Склонившись над сусеком, Анна Михайловна, точно в зеркале, ясно видит свой широкий ровный участок. Острый рандаль сыновнего трактора вспашет землю с навозом и минеральными удобрениями. Звено соберет с участка все кочки, дерн, корневища и прикатает легким катком мягкую землю. Потом рядовая сеялка пройдет вдоль к поперек участка.
— Вырастим лен почище прошлогоднего… Ну, Михайловны, за дело! — отрываясь от сусека, распорядилась Анна Михайловна. — Подсеять семена решетом и протравить. Денек у нас сегодня будет горячий.
День выпал действительно горячий, по совсем не такой, как ожидала Анна Михайловна. Возвращаясь с гумна, она встретилась с Николаем Семеновым.
— Весна-а! — возбужденно закричал он еще издали. — Держись, Михайловна, грачи прилетели.
— Держусь… Скажи, председатель, колокольня… в твоем распоряжении?
— Все, что находится на территории колхоза, в моем распоряжении, в том числе и ты, — пошутил Семенов, ощупывая карман ватного пиджака. — А что?
— Разреши забраться… на колокольню.
— Это еще зачем?
— Голуби там, смотри! — заволновалась Анна Михайловна. — Вон сколько голубей! Очень хорош… помет… на удобрения.
— А голову свернешь — кто в ответе?
— Да мне ребята помогут.
— Мишка? Ну, тогда другое дело, — согласился Семенов. — Сыновья за тобой — и в огонь и в воду.
Завидно? — усмехнулась Анна Михайловна.
— Радостно… мать ты моя, радостно!
Семенов наклонился, раскинул длинные руки и крепко обнял ее.
— Пусти… Ишь тебя проняло… на старости лет! — вырвалась Анна Михайловна. — С ума спятил!
— Спятишь, коли вот такую телеграмму получишь. — Семенов вытащил из кармана мятую четвертушку бумаги и подул на нее, словно она жгла ему пальцы. — Читай… тебе она…
Анна Михайловна расправила телеграфный бланк, сердце учащенно забилось. Буквы прыгали в глазах, — телеграммы она прочесть не могла. Впрочем, в том не было надобности. Содрав с головы шапку, Семенов махал ею и гремел на всю улицу:
— В Москву тебя вызывают… совещание стахановцев-льноводов с правительством… завтра! Собирайся сей момент, в Москву поедешь.

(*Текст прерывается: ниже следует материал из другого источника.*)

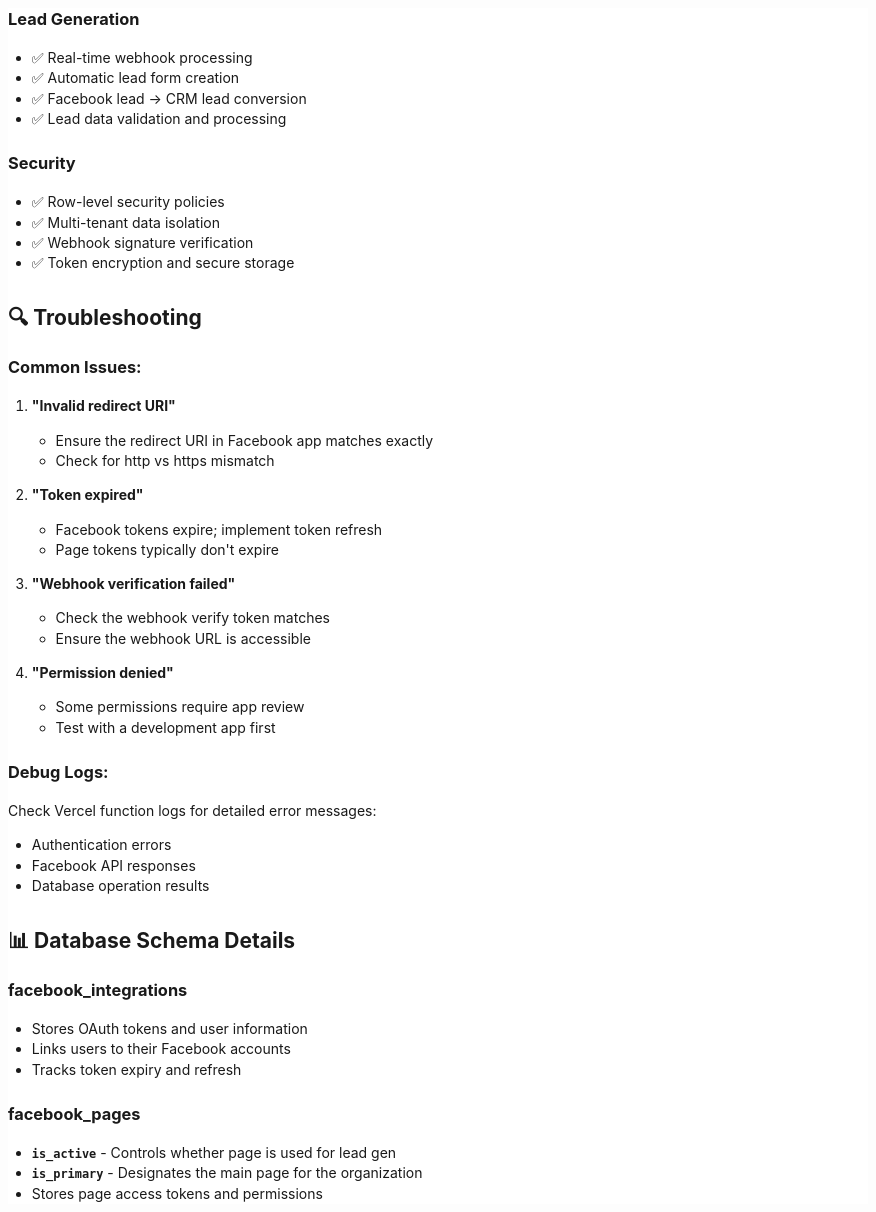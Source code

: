 ### Lead Generation
- ✅ Real-time webhook processing
- ✅ Automatic lead form creation
- ✅ Facebook lead → CRM lead conversion
- ✅ Lead data validation and processing

### Security
- ✅ Row-level security policies
- ✅ Multi-tenant data isolation
- ✅ Webhook signature verification
- ✅ Token encryption and secure storage

## 🔍 Troubleshooting

### Common Issues:

1. **"Invalid redirect URI"**
   - Ensure the redirect URI in Facebook app matches exactly
   - Check for http vs https mismatch

2. **"Token expired"**
   - Facebook tokens expire; implement token refresh
   - Page tokens typically don't expire

3. **"Webhook verification failed"**
   - Check the webhook verify token matches
   - Ensure the webhook URL is accessible

4. **"Permission denied"**
   - Some permissions require app review
   - Test with a development app first

### Debug Logs:

Check Vercel function logs for detailed error messages:
- Authentication errors
- Facebook API responses
- Database operation results

## 📊 Database Schema Details

### facebook_integrations
- Stores OAuth tokens and user information
- Links users to their Facebook accounts
- Tracks token expiry and refresh

### facebook_pages
- **`is_active`** - Controls whether page is used for lead gen
- **`is_primary`** - Designates the main page for the organization
- Stores page access tokens and permissions
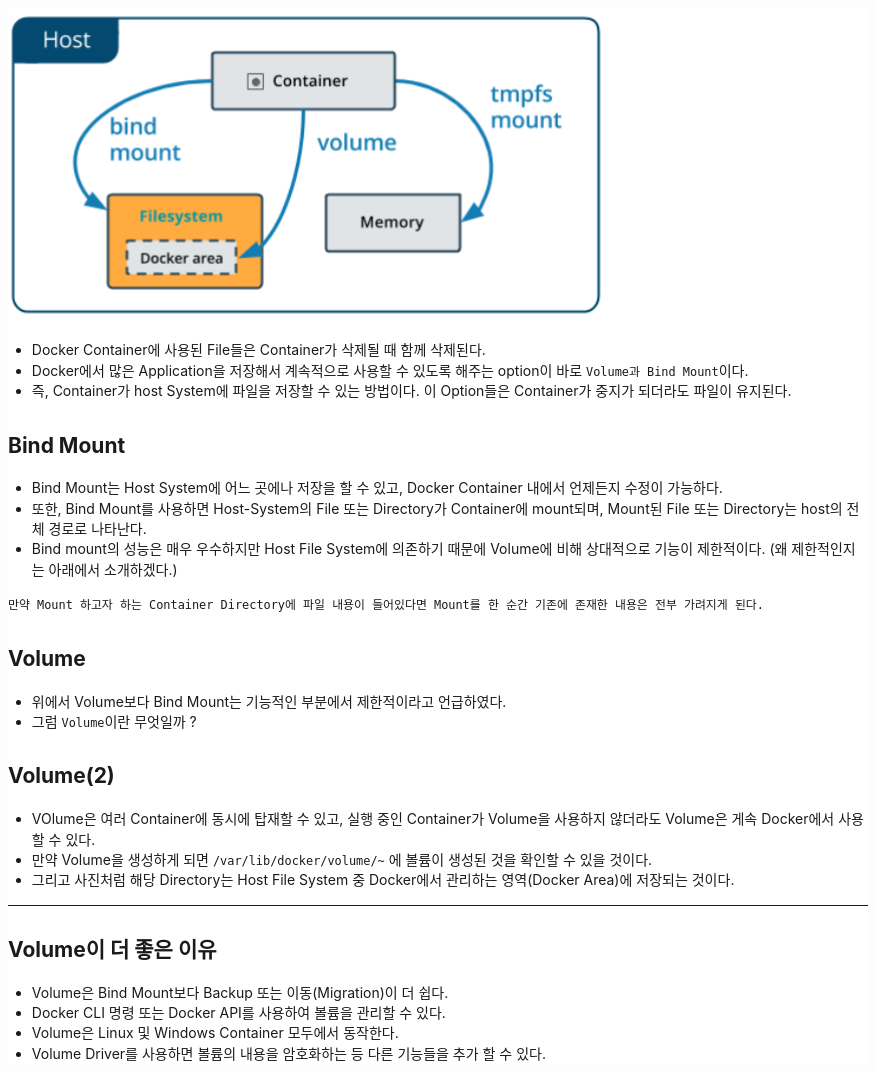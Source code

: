 <img src="./Image/Docker8.png" alt="Alt123" width="600">


- Docker Container에 사용된 File들은 Container가 삭제될 때 함께 삭제된다.
- Docker에서 많은 Application을 저장해서 계속적으로 사용할 수 있도록 해주는 option이 바로         `Volume과 Bind Mount`이다.
- 즉, Container가 host System에 파일을 저장할 수 있는 방법이다. 이 Option들은 Container가 중지가 되더라도 파일이 유지된다.

## Bind Mount

- Bind Mount는 Host System에 어느 곳에나 저장을 할 수 있고, Docker Container 내에서 언제든지 수정이 가능하다.
- 또한, Bind Mount를 사용하면 Host-System의 File 또는 Directory가 Container에 mount되며, Mount된 File 또는 Directory는 host의 전체 경로로 나타난다.
- Bind mount의 성능은 매우 우수하지만 Host File System에 의존하기 때문에 Volume에 비해 상대적으로 기능이 제한적이다. (왜 제한적인지는 아래에서 소개하겠다.)

```docker
만약 Mount 하고자 하는 Container Directory에 파일 내용이 들어있다면 Mount를 한 순간 기존에 존재한 내용은 전부 가려지게 된다.
```

## Volume

- 위에서 Volume보다 Bind Mount는 기능적인 부분에서 제한적이라고 언급하였다.
- 그럼 `Volume`이란 무엇일까 ?

## Volume(2)

- VOlume은 여러 Container에 동시에 탑재할 수 있고, 실행 중인  Container가 Volume을 사용하지 않더라도 Volume은 게속 Docker에서 사용할 수 있다.
- 만약 Volume을 생성하게 되면 `/var/lib/docker/volume/~` 에 볼륨이 생성된 것을 확인할 수 있을 것이다.
- 그리고 사진처럼 해당 Directory는 Host File System 중 Docker에서 관리하는 영역(Docker Area)에 저장되는 것이다.

---

## Volume이 더 좋은 이유

- Volume은 Bind Mount보다 Backup 또는 이동(Migration)이 더 쉽다.
- Docker CLI 명령 또는 Docker API를 사용하여 볼륨을 관리할 수 있다.
- Volume은 Linux  및 Windows Container 모두에서 동작한다.
- Volume Driver를 사용하면 볼륨의 내용을 암호화하는 등 다른 기능들을 추가 할 수 있다.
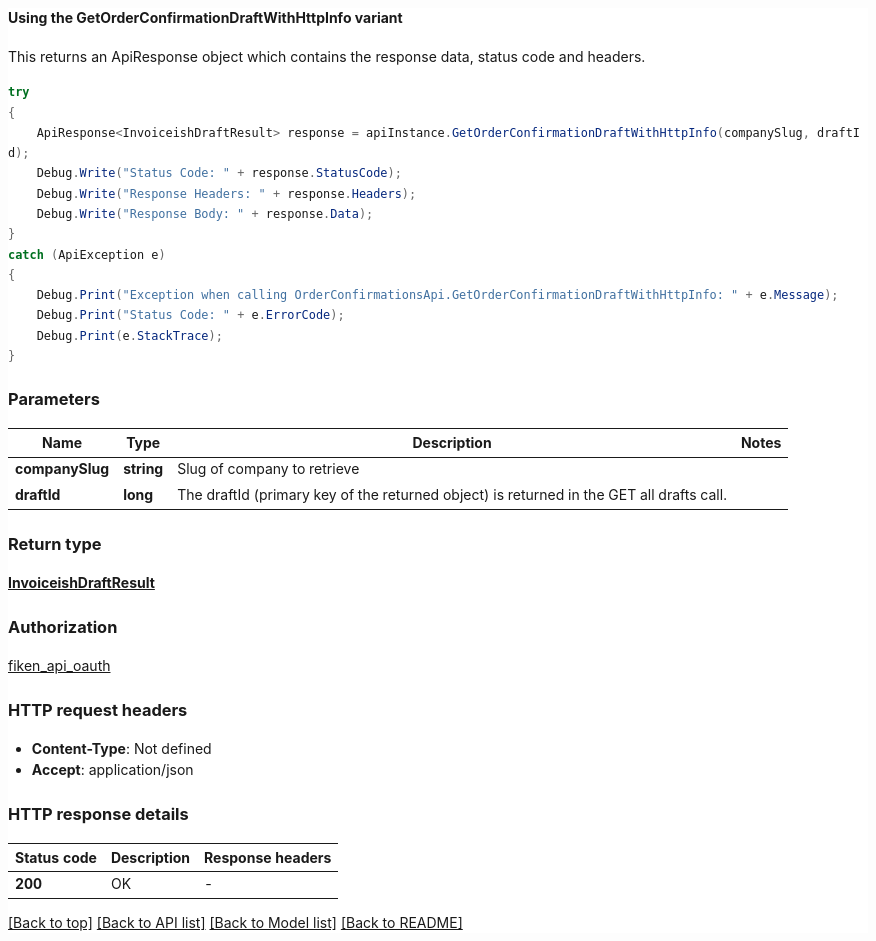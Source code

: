 #### Using the GetOrderConfirmationDraftWithHttpInfo variant
This returns an ApiResponse object which contains the response data, status code and headers.

```csharp
try
{
    ApiResponse<InvoiceishDraftResult> response = apiInstance.GetOrderConfirmationDraftWithHttpInfo(companySlug, draftId);
    Debug.Write("Status Code: " + response.StatusCode);
    Debug.Write("Response Headers: " + response.Headers);
    Debug.Write("Response Body: " + response.Data);
}
catch (ApiException e)
{
    Debug.Print("Exception when calling OrderConfirmationsApi.GetOrderConfirmationDraftWithHttpInfo: " + e.Message);
    Debug.Print("Status Code: " + e.ErrorCode);
    Debug.Print(e.StackTrace);
}
```

### Parameters

| Name | Type | Description | Notes |
|------|------|-------------|-------|
| **companySlug** | **string** | Slug of company to retrieve |  |
| **draftId** | **long** | The draftId (primary key of the returned object) is returned in the GET all drafts call.  |  |

### Return type

[**InvoiceishDraftResult**](InvoiceishDraftResult.md)

### Authorization

[fiken_api_oauth](../README.md#fiken_api_oauth)

### HTTP request headers

 - **Content-Type**: Not defined
 - **Accept**: application/json


### HTTP response details
| Status code | Description | Response headers |
|-------------|-------------|------------------|
| **200** | OK |  -  |

[[Back to top]](#) [[Back to API list]](../../README.md#documentation-for-api-endpoints) [[Back to Model list]](../../README.md#documentation-for-models) [[Back to README]](../../README.md)
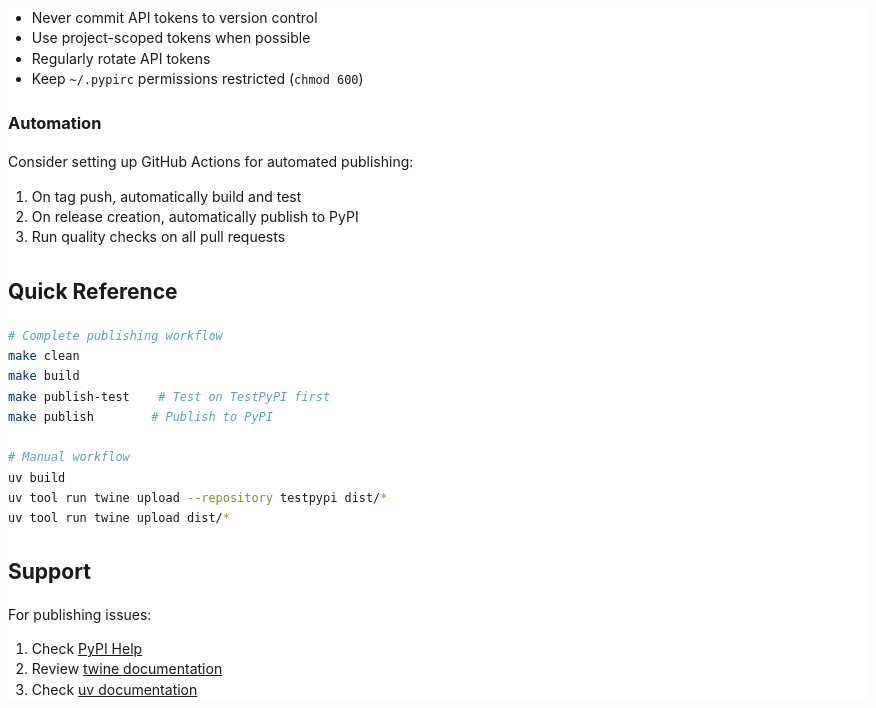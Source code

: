 - Never commit API tokens to version control
- Use project-scoped tokens when possible
- Regularly rotate API tokens
- Keep `~/.pypirc` permissions restricted (`chmod 600`)

### Automation

Consider setting up GitHub Actions for automated publishing:

1. On tag push, automatically build and test
2. On release creation, automatically publish to PyPI
3. Run quality checks on all pull requests

## Quick Reference

```bash
# Complete publishing workflow
make clean
make build
make publish-test    # Test on TestPyPI first
make publish        # Publish to PyPI

# Manual workflow
uv build
uv tool run twine upload --repository testpypi dist/*
uv tool run twine upload dist/*
```

## Support

For publishing issues:
1. Check [PyPI Help](https://pypi.org/help/)
2. Review [twine documentation](https://twine.readthedocs.io/)
3. Check [uv documentation](https://github.com/astral-sh/uv)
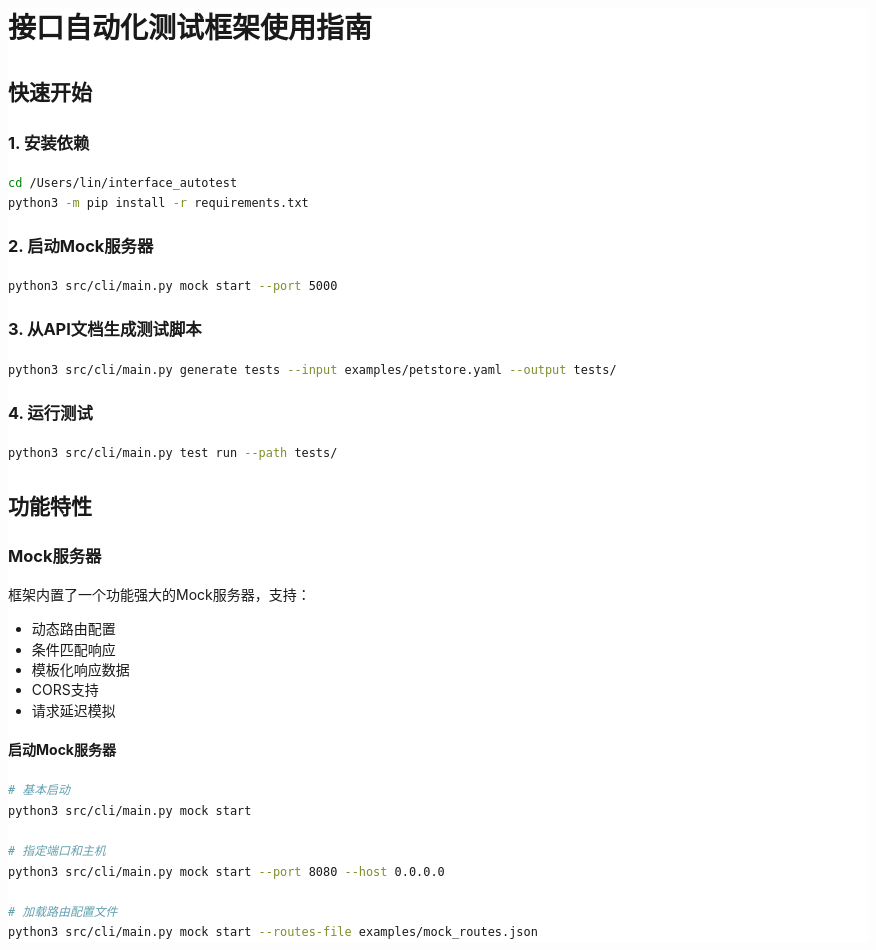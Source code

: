 # 接口自动化测试框架使用指南

## 快速开始

### 1. 安装依赖

```bash
cd /Users/lin/interface_autotest
python3 -m pip install -r requirements.txt
```

### 2. 启动Mock服务器

```bash
python3 src/cli/main.py mock start --port 5000
```

### 3. 从API文档生成测试脚本

```bash
python3 src/cli/main.py generate tests --input examples/petstore.yaml --output tests/
```

### 4. 运行测试

```bash
python3 src/cli/main.py test run --path tests/
```

## 功能特性

### Mock服务器

框架内置了一个功能强大的Mock服务器，支持：

- 动态路由配置
- 条件匹配响应
- 模板化响应数据
- CORS支持
- 请求延迟模拟

#### 启动Mock服务器

```bash
# 基本启动
python3 src/cli/main.py mock start

# 指定端口和主机
python3 src/cli/main.py mock start --port 8080 --host 0.0.0.0

# 加载路由配置文件
python3 src/cli/main.py mock start --routes-file examples/mock_routes.json
```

— Батюшки, да как же я поеду так далеко одна? — не на шутку испугалась Анна Михайловна. — Да я, Коля, по чугунке-то дальше нашего областного города не ездила… и то с попутчиками. Заблужусь в Москве, как в лесу… Опять же сильвинит толочь надо.
Семенов и руками на нее замахал.
— Истолчем сильвинит и без тебя. Что выдумала! И в Москве тебя честь по чести на вокзале встретят, тут прописано в телеграмме — к дежурному обратиться… — Он помолчал, подумал и сказал значительно: — Может, Сталина увидишь.
— Сталина? — встрепенулась Анна Михайловна и решилась: — Поеду!
Провожали ее всем колхозом. Заложили серого в яблоках жеребца в ковровые санки. Оделась Анна Михайловна в лучшее свое платье, шубу черную, романовскую на плечи накинула, повязалась теплой шалью, прихватила деревянный баульчик с лепешками и полотенцем и уселась в санки. Отвезти ее на станцию взялся сам председатель колхоза. Сыновья застеснялись при народе, простились с матерью за руку, молча, как посторонние. Но приметила она горделивый блеск их глаз и не обиделась. По привычке перекрестилась на дальнюю дорогу.